What This Solution Prevents

Threat	Prevention Mechanism
Unauthenticated access	CloudFront rejects requests without valid signed cookies (403). No anonymous access to any image.
Cross-tenant access	Cookie policy Resource field restricts to `/<tenantId>/*`. Tenant A’s cookie cannot access Tenant B’s paths. CloudFront validates the requested URL against the Resource pattern.
URL guessing	Even with a correct URL, the request fails without a valid signed cookie.
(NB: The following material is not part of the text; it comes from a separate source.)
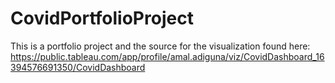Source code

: #  CovidPortfolioProject

This is a portfolio project and the source for the visualization found here:
https://public.tableau.com/app/profile/amal.adiguna/viz/CovidDashboard_16394576691350/CovidDashboard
UUID-based keys (122 bits of entropy) provide additional protection.
Cookie forgery	Cookies are RSA-signed. Without the private key, an attacker cannot forge a valid signature. The private key never leaves Secrets Manager / BFF runtime.
Cookie theft via XSS	`HttpOnly` flag prevents JavaScript access to cookies. An XSS attack cannot read the cookie values.
Cookie theft via network interception	`Secure` flag ensures cookies are only sent over HTTPS.
Cross-site cookie exfiltration	`SameSite=Lax` prevents cookies from being sent with cross-site requests initiated by external sites.
Tenant escalation via API	The BFF cdn-cookies endpoint extracts the tenant ID from the authenticated session, not from a client parameter. A compromised SPA cannot request cookies for a different tenant.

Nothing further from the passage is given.